Old Friends
Kelly and I have been celebrating our birthdays with one another for over twenty-seven years, which is half of my lifetime and more than half of hers. We first met while working for the same management company and while there, began the tradition of treating the other to lunch for her birthday. Recently, we met at a deli for my birthday celebration. Two of Kelly’s co-workers whom I had never met accompanied her. She suggested they ask me anything they wanted to know about her. I replied, “You may not want to count on my memory. This morning I was cooking oatmeal in the microwave. When the ding…ding…went off, I opened the door to find the microwave empty and my bowl of oatmeal on the counter.”

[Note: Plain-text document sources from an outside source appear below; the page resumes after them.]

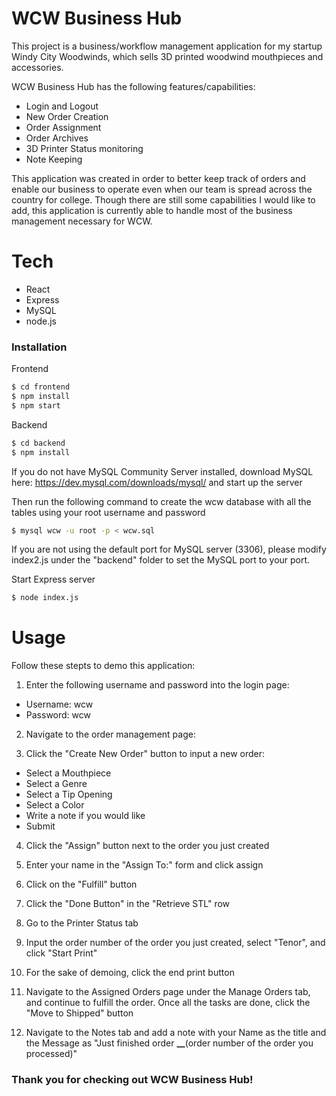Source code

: # WCW Business Hub

This project is a business/workflow management application for my startup Windy City Woodwinds, which sells 3D printed woodwind mouthpieces and accessories.

WCW Business Hub has the following features/capabilities:

- Login and Logout
- New Order Creation
- Order Assignment
- Order Archives
- 3D Printer Status monitoring
- Note Keeping

This application was created in order to better keep track of orders and enable our business to operate even when our team is spread across the country for college. Though there are still some capabilities I would like to add, this application is currently able to handle most of the business management necessary for WCW.

# Tech

- React
- Express
- MySQL
- node.js

### Installation

Frontend

```sh
$ cd frontend
$ npm install
$ npm start
```

Backend

```sh
$ cd backend
$ npm install
```

If you do not have MySQL Community Server installed, download MySQL here: https://dev.mysql.com/downloads/mysql/ and start up the server

Then run the following command to create the wcw database with all the tables using your root username and password

```sh
$ mysql wcw -u root -p < wcw.sql
```

If you are not using the default port for MySQL server (3306), please modify index2.js under the "backend" folder to set the MySQL port to your port.

Start Express server

```sh
$ node index.js
```

# Usage

Follow these stepts to demo this application:

1. Enter the following username and password into the login page:

- Username: wcw
- Password: wcw

2. Navigate to the order management page:

3. Click the "Create New Order" button to input a new order:

- Select a Mouthpiece
- Select a Genre
- Select a Tip Opening
- Select a Color
- Write a note if you would like
- Submit

4. Click the "Assign" button next to the order you just created

5. Enter your name in the "Assign To:" form and click assign

6. Click on the "Fulfill" button

7. Click the "Done Button" in the "Retrieve STL" row

8. Go to the Printer Status tab

9. Input the order number of the order you just created, select "Tenor", and click "Start Print"

10. For the sake of demoing, click the end print button

11. Navigate to the Assigned Orders page under the Manage Orders tab, and continue to fulfill the order. Once all the tasks are done, click the "Move to Shipped" button

12. Navigate to the Notes tab and add a note with your Name as the title and the Message as "Just finished order **\_\_**(order number of the order you processed)"

### Thank you for checking out WCW Business Hub!
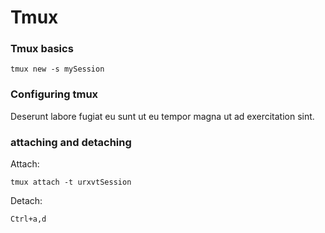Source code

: # Tmux

### Tmux basics

```tmux new -s mySession```

### Configuring tmux

Deserunt labore fugiat eu sunt ut eu tempor magna ut ad exercitation sint.

### attaching and detaching

Attach:

```none
tmux attach -t urxvtSession
```

Detach:

```none
Ctrl+a,d
```
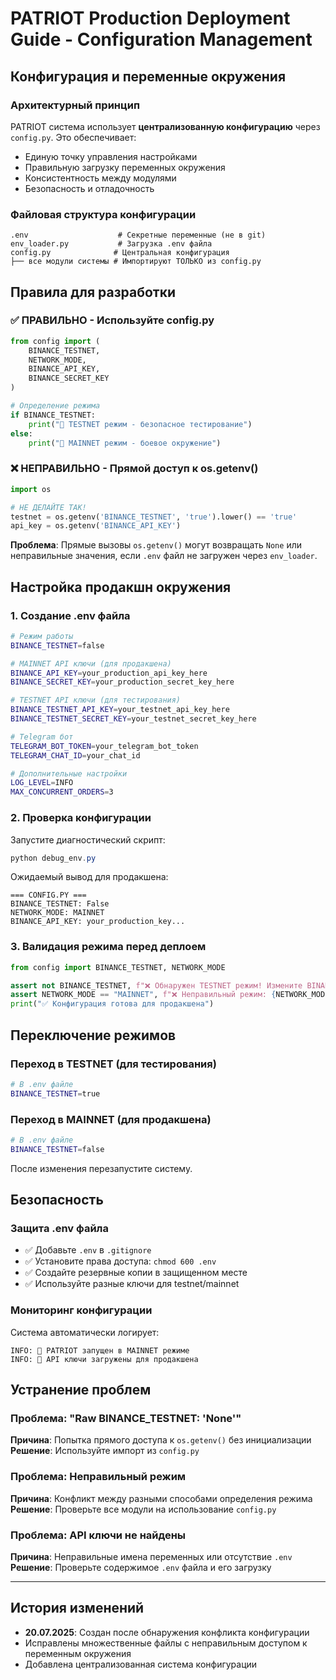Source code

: # PATRIOT Production Deployment Guide - Configuration Management

## Конфигурация и переменные окружения

### Архитектурный принцип
PATRIOT система использует **централизованную конфигурацию** через `config.py`. Это обеспечивает:
- Единую точку управления настройками
- Правильную загрузку переменных окружения  
- Консистентность между модулями
- Безопасность и отладочность

### Файловая структура конфигурации
```
.env                    # Секретные переменные (не в git)
env_loader.py           # Загрузка .env файла
config.py              # Центральная конфигурация 
├── все модули системы # Импортируют ТОЛЬКО из config.py
```

## Правила для разработки

### ✅ ПРАВИЛЬНО - Используйте config.py
```python
from config import (
    BINANCE_TESTNET,
    NETWORK_MODE, 
    BINANCE_API_KEY,
    BINANCE_SECRET_KEY
)

# Определение режима
if BINANCE_TESTNET:
    print("🔧 TESTNET режим - безопасное тестирование")
else:
    print("🚀 MAINNET режим - боевое окружение")
```

### ❌ НЕПРАВИЛЬНО - Прямой доступ к os.getenv()
```python
import os

# НЕ ДЕЛАЙТЕ ТАК!
testnet = os.getenv('BINANCE_TESTNET', 'true').lower() == 'true'
api_key = os.getenv('BINANCE_API_KEY')
```

**Проблема**: Прямые вызовы `os.getenv()` могут возвращать `None` или неправильные значения, 
если `.env` файл не загружен через `env_loader`.

## Настройка продакшн окружения

### 1. Создание .env файла
```bash
# Режим работы
BINANCE_TESTNET=false

# MAINNET API ключи (для продакшена)
BINANCE_API_KEY=your_production_api_key_here
BINANCE_SECRET_KEY=your_production_secret_key_here

# TESTNET API ключи (для тестирования)
BINANCE_TESTNET_API_KEY=your_testnet_api_key_here  
BINANCE_TESTNET_SECRET_KEY=your_testnet_secret_key_here

# Telegram бот
TELEGRAM_BOT_TOKEN=your_telegram_bot_token
TELEGRAM_CHAT_ID=your_chat_id

# Дополнительные настройки
LOG_LEVEL=INFO
MAX_CONCURRENT_ORDERS=3
```

### 2. Проверка конфигурации
Запустите диагностический скрипт:
```powershell
python debug_env.py
```

Ожидаемый вывод для продакшена:
```
=== CONFIG.PY ===
BINANCE_TESTNET: False
NETWORK_MODE: MAINNET  
BINANCE_API_KEY: your_production_key...
```

### 3. Валидация режима перед деплоем
```python
from config import BINANCE_TESTNET, NETWORK_MODE

assert not BINANCE_TESTNET, f"❌ Обнаружен TESTNET режим! Измените BINANCE_TESTNET=false"
assert NETWORK_MODE == "MAINNET", f"❌ Неправильный режим: {NETWORK_MODE}"
print("✅ Конфигурация готова для продакшена")
```

## Переключение режимов

### Переход в TESTNET (для тестирования)
```bash
# В .env файле
BINANCE_TESTNET=true
```

### Переход в MAINNET (для продакшена)  
```bash
# В .env файле
BINANCE_TESTNET=false
```

После изменения перезапустите систему.

## Безопасность

### Защита .env файла
- ✅ Добавьте `.env` в `.gitignore`
- ✅ Установите права доступа: `chmod 600 .env`
- ✅ Создайте резервные копии в защищенном месте
- ✅ Используйте разные ключи для testnet/mainnet

### Мониторинг конфигурации
Система автоматически логирует:
```
INFO: 🚀 PATRIOT запущен в MAINNET режиме
INFO: 🔧 API ключи загружены для продакшена
```

## Устранение проблем

### Проблема: "Raw BINANCE_TESTNET: 'None'"
**Причина**: Попытка прямого доступа к `os.getenv()` без инициализации
**Решение**: Используйте импорт из `config.py`

### Проблема: Неправильный режим
**Причина**: Конфликт между разными способами определения режима  
**Решение**: Проверьте все модули на использование `config.py`

### Проблема: API ключи не найдены
**Причина**: Неправильные имена переменных или отсутствие `.env`
**Решение**: Проверьте содержимое `.env` файла и его загрузку

---

## История изменений
- **20.07.2025**: Создан после обнаружения конфликта конфигурации
- Исправлены множественные файлы с неправильным доступом к переменным окружения
- Добавлена централизованная система конфигурации
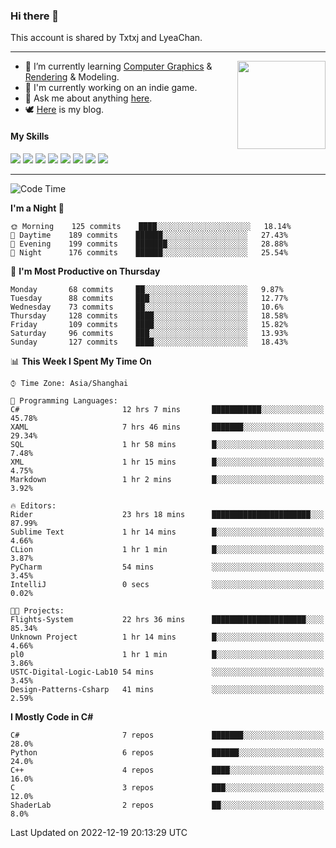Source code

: ### Hi there 👋

This account is shared by Txtxj and LyeaChan.

---

<img align="right" height="141" src="https://github-readme-stats.vercel.app/api?username=txtxj&theme=tokyonight&show_icons=true&count_private=true">

- 🌱 I’m currently learning [Computer Graphics](https://github.com/txtxj/GAMES101) & [Rendering](https://github.com/txtxj/GAMES202) & 
Modeling.
- 🐶 I'm currently working on an indie game.
- 💬 Ask me about anything [here](https://github.com/txtxj/txtxj/issues).
- 🕊️ [Here](https://txtxj.top) is my blog.

#### My Skills

![](https://img.shields.io/badge/C%23-239120?logo=csharp&logoColor=fff)
![](https://img.shields.io/badge/Unity-000000?logo=unity&logoColor=fff)
![](https://img.shields.io/badge/Python-3e74a2?logo=python&logoColor=fff)
![](https://img.shields.io/badge/C++-65318e?logo=cplusplus&logoColor=fff)
![](https://img.shields.io/badge/C-5654a2?logo=c&logoColor=fff)
![](https://img.shields.io/badge/Blender-f5792a?logo=blender&logoColor=fff)
![](https://img.shields.io/badge/OpenJDK-ffffff?logo=openjdk&logoColor=000)
![](https://img.shields.io/badge/SQL-cc2927?logo=microsoftsqlserver&logoColor=fff)

---

<!--START_SECTION:waka-->
![Code Time](http://img.shields.io/badge/Code%20Time-609%20hrs%2059%20mins-blue)

**I'm a Night 🦉** 

```text
🌞 Morning    125 commits    ████░░░░░░░░░░░░░░░░░░░░░   18.14% 
🌆 Daytime    189 commits    ██████░░░░░░░░░░░░░░░░░░░   27.43% 
🌃 Evening    199 commits    ███████░░░░░░░░░░░░░░░░░░   28.88% 
🌙 Night      176 commits    ██████░░░░░░░░░░░░░░░░░░░   25.54%

```
📅 **I'm Most Productive on Thursday** 

```text
Monday       68 commits     ██░░░░░░░░░░░░░░░░░░░░░░░   9.87% 
Tuesday      88 commits     ███░░░░░░░░░░░░░░░░░░░░░░   12.77% 
Wednesday    73 commits     ██░░░░░░░░░░░░░░░░░░░░░░░   10.6% 
Thursday     128 commits    ████░░░░░░░░░░░░░░░░░░░░░   18.58% 
Friday       109 commits    ████░░░░░░░░░░░░░░░░░░░░░   15.82% 
Saturday     96 commits     ███░░░░░░░░░░░░░░░░░░░░░░   13.93% 
Sunday       127 commits    ████░░░░░░░░░░░░░░░░░░░░░   18.43%

```


📊 **This Week I Spent My Time On** 

```text
⌚︎ Time Zone: Asia/Shanghai

💬 Programming Languages: 
C#                       12 hrs 7 mins       ███████████░░░░░░░░░░░░░░   45.78% 
XAML                     7 hrs 46 mins       ███████░░░░░░░░░░░░░░░░░░   29.34% 
SQL                      1 hr 58 mins        █░░░░░░░░░░░░░░░░░░░░░░░░   7.48% 
XML                      1 hr 15 mins        █░░░░░░░░░░░░░░░░░░░░░░░░   4.75% 
Markdown                 1 hr 2 mins         █░░░░░░░░░░░░░░░░░░░░░░░░   3.92%

🔥 Editors: 
Rider                    23 hrs 18 mins      ██████████████████████░░░   87.99% 
Sublime Text             1 hr 14 mins        █░░░░░░░░░░░░░░░░░░░░░░░░   4.66% 
CLion                    1 hr 1 min          █░░░░░░░░░░░░░░░░░░░░░░░░   3.87% 
PyCharm                  54 mins             ░░░░░░░░░░░░░░░░░░░░░░░░░   3.45% 
IntelliJ                 0 secs              ░░░░░░░░░░░░░░░░░░░░░░░░░   0.02%

🐱‍💻 Projects: 
Flights-System           22 hrs 36 mins      █████████████████████░░░░   85.34% 
Unknown Project          1 hr 14 mins        █░░░░░░░░░░░░░░░░░░░░░░░░   4.66% 
pl0                      1 hr 1 min          █░░░░░░░░░░░░░░░░░░░░░░░░   3.86% 
USTC-Digital-Logic-Lab10 54 mins             ░░░░░░░░░░░░░░░░░░░░░░░░░   3.45% 
Design-Patterns-Csharp   41 mins             ░░░░░░░░░░░░░░░░░░░░░░░░░   2.59%

```

**I Mostly Code in C#** 

```text
C#                       7 repos             ███████░░░░░░░░░░░░░░░░░░   28.0% 
Python                   6 repos             ██████░░░░░░░░░░░░░░░░░░░   24.0% 
C++                      4 repos             ████░░░░░░░░░░░░░░░░░░░░░   16.0% 
C                        3 repos             ███░░░░░░░░░░░░░░░░░░░░░░   12.0% 
ShaderLab                2 repos             ██░░░░░░░░░░░░░░░░░░░░░░░   8.0%

```



 Last Updated on 2022-12-19 20:13:29 UTC
<!--END_SECTION:waka-->
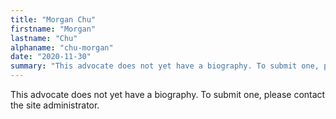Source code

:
 ```yaml
---
title: "Morgan Chu"
firstname: "Morgan"
lastname: "Chu"
alphaname: "chu-morgan"
date: "2020-11-30"
summary: "This advocate does not yet have a biography. To submit one, please contact the site administrator."
---
```

This advocate does not yet have a biography. To submit one, please contact the site administrator.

Perhaps it was the fact that Kelly had two friends along that we spent most of our lunch reminiscing about mischievous pranks at work, and in rapid fire succession told humorous stories of papering houses (yes, after the age of thirty), the time the wind blew my dress up to reveal… We reminisced about me as a bridesmaid in her wedding and then grieved the bodies we once had.
It seems just yesterday that I had wallpapered the nursery before the birth of her oldest child, who is now in college. Then later, she loaned me her maternity clothes. My “baby” is a high school senior. Our children have long outgrown the annual Easter parties. Kelly and I rarely see each other between the two annual birthday celebrations – separated by careers and family obligations, yet I know she would be here in a minute if I needed her.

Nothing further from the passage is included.